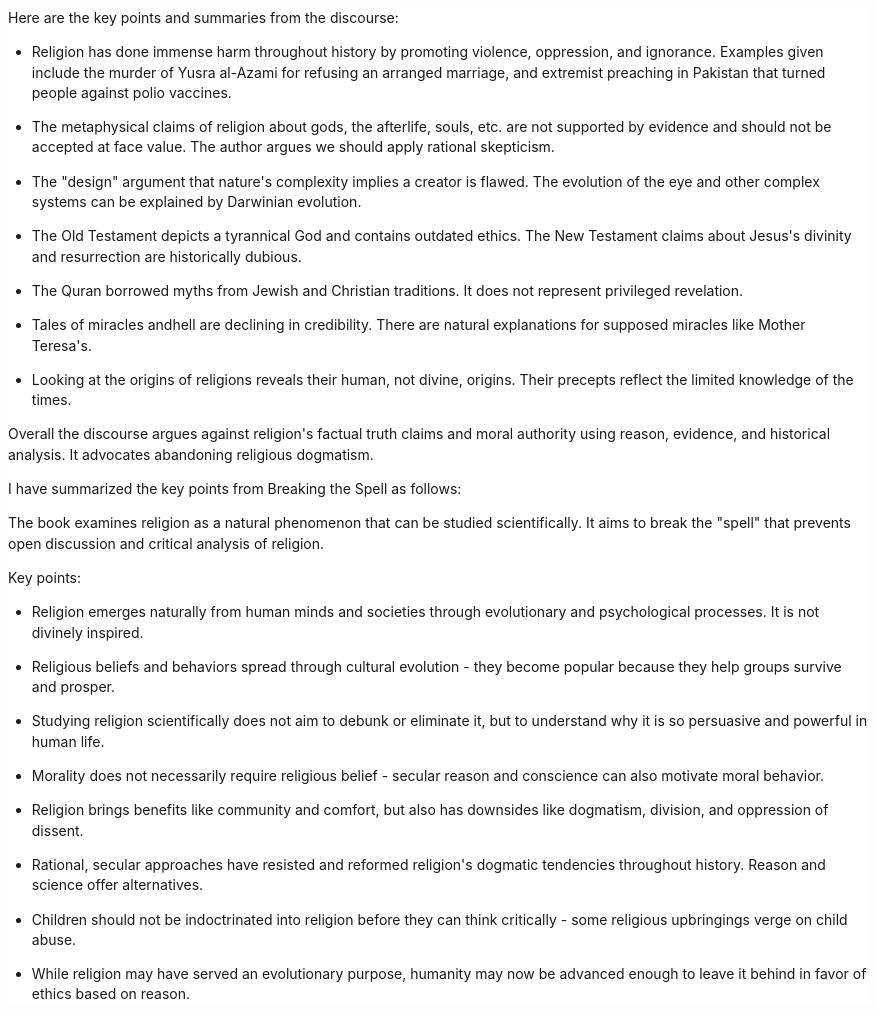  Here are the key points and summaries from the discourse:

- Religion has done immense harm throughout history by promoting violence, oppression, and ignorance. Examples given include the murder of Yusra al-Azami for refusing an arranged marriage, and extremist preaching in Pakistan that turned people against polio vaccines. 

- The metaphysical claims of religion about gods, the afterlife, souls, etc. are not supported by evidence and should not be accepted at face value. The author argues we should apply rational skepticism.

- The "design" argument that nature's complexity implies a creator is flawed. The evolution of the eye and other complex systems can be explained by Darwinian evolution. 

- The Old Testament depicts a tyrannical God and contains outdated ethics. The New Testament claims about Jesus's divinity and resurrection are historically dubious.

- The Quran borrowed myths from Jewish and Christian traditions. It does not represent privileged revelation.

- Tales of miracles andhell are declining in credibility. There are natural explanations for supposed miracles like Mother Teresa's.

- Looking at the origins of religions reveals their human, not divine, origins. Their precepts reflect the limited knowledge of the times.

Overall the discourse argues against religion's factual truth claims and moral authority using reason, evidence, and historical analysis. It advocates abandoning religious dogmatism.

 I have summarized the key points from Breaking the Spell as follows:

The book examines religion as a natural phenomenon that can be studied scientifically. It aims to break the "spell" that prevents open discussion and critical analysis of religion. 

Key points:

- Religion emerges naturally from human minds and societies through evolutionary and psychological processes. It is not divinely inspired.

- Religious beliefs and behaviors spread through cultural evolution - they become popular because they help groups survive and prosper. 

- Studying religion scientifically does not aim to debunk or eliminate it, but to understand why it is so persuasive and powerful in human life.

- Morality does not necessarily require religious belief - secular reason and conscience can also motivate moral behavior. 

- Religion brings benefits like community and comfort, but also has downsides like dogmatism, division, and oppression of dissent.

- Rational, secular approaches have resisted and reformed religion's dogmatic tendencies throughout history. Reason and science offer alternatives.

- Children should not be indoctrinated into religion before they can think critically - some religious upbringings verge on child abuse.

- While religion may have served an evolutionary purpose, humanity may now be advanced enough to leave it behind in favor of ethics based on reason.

**EXERCISE GOAL**
Copy each line of the records that has "evidence" in it.

**ANSWER TO THIS PROBLEM**
- The metaphysical claims of religion about gods, the afterlife, souls, etc. are not supported by evidence and should not be accepted at face value. The author argues we should apply rational skepticism.
Overall the discourse argues against religion's factual truth claims and moral authority using reason, evidence, and historical analysis. It advocates abandoning religious dogmatism.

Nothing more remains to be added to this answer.